It has rained here every day this week. I dont mind a little rain but I mean a whole week now thats a bit much.Today should be Matt's last day of work but he's having second thoughts.He was off yesterday because I had teacher conferences for the kids.It was kind of nice to have him home but at the same time kind of a pain. Its a strange thing im struggling with here. I think that maybe if he had some time off we would get along better but i also think that we may end up getting along worse. I honstly wonder if we shouldnt separate for a while so he could see what he would be missing if I left. He treats me like a maid and a babysitter and i feel like hes my 4th child. Its a real pain in the ass to deal with 3 actual kids and one 27 year old kid. Anyhow enough about that. I'm starting to feel completly helpless as a parent with my kids. My 7 year old steals constantly. He's taken $11 to school in the past week. He lies about where he gets the money from and usually says its from a friends.
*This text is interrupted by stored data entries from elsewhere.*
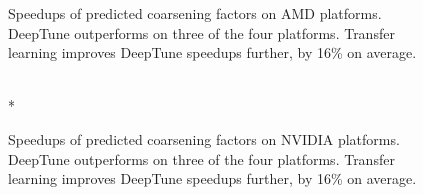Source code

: \begin{figure}
{    \label{fig:pact-speedup-b}%
  }%
  \caption[Speedups of predicted thread coarsening factors on AMD]{%
    Speedups of predicted coarsening factors on AMD platforms. DeepTune outperforms \citeauthor{Magni2014} on three of the four platforms. Transfer learning improves DeepTune speedups further, by 16\% on average.%
  }%
  \label{fig:pact-speedup-left}
\end{figure}

\begin{figure}
  \centering %
  \\*
  \caption[Speedups of predicted thread coarsening factors on NVIDIA]{%
    Speedups of predicted coarsening factors on NVIDIA platforms. DeepTune outperforms \citeauthor{Magni2014} on three of the four platforms. Transfer learning improves DeepTune speedups further, by 16\% on average.%
  }%
  \label{fig:pact-speedup-right}
\end{figure}
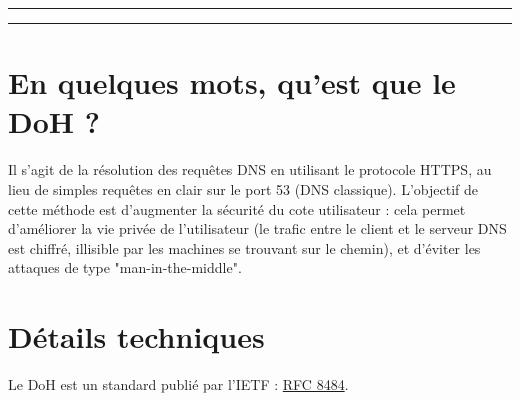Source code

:\documentclass[a4paper,12pt]{article}
\begin{document}
\begin{titlepage}
		\vspace{0.1\textheight} %
		
		
		\centering
		
		\rule{\textwidth}{0.4pt} %
		
		\vspace{2pt}\vspace{-\baselineskip} %
		
		\rule{\textwidth}{1pt} %
		
	\end{titlepage}
	
	\setcounter{page}{1}
	
	\hspace{2cm}
	\tableofcontents
	
	\newpage
	
	\section{En quelques mots, qu'est que le DoH ?}
	Il s'agit de la résolution des requêtes DNS en utilisant le protocole HTTPS, au lieu de simples requêtes en clair sur le port 53 (DNS classique). L'objectif de cette méthode est d'augmenter la sécurité du cote utilisateur : cela permet d'améliorer la vie privée de l'utilisateur (le trafic entre le client et le serveur DNS est chiffré, illisible par les machines se trouvant sur le chemin), et d'éviter les attaques de type "man-in-the-middle".
	
	\section{Détails techniques}
	Le DoH est un standard publié par l'IETF : \href{https://tools.ietf.org/html/rfc8484}{RFC 8484}.
	
\end{document}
He stole $5 out of Matt's wallet and $6 off of our desk. I'm lost on what to do about this because nothing i try works. He thinks everything is funny and I get no respect from him what so ever. I need help and the bad thing is everyone I ask eg: his school,his phsyciatrist, his teachers,etc. have no suggestions.This kid makes me dread waking up everyday and I feel horrible for thinking that way. Is anybody else feeling this way because of their kids? Or is it just me??






http://kidshealth.org/parent/emoti...#
This link has a little bit of info about children stealing.....but you have probably heard it all before......may be time to take him to a psyc doctor.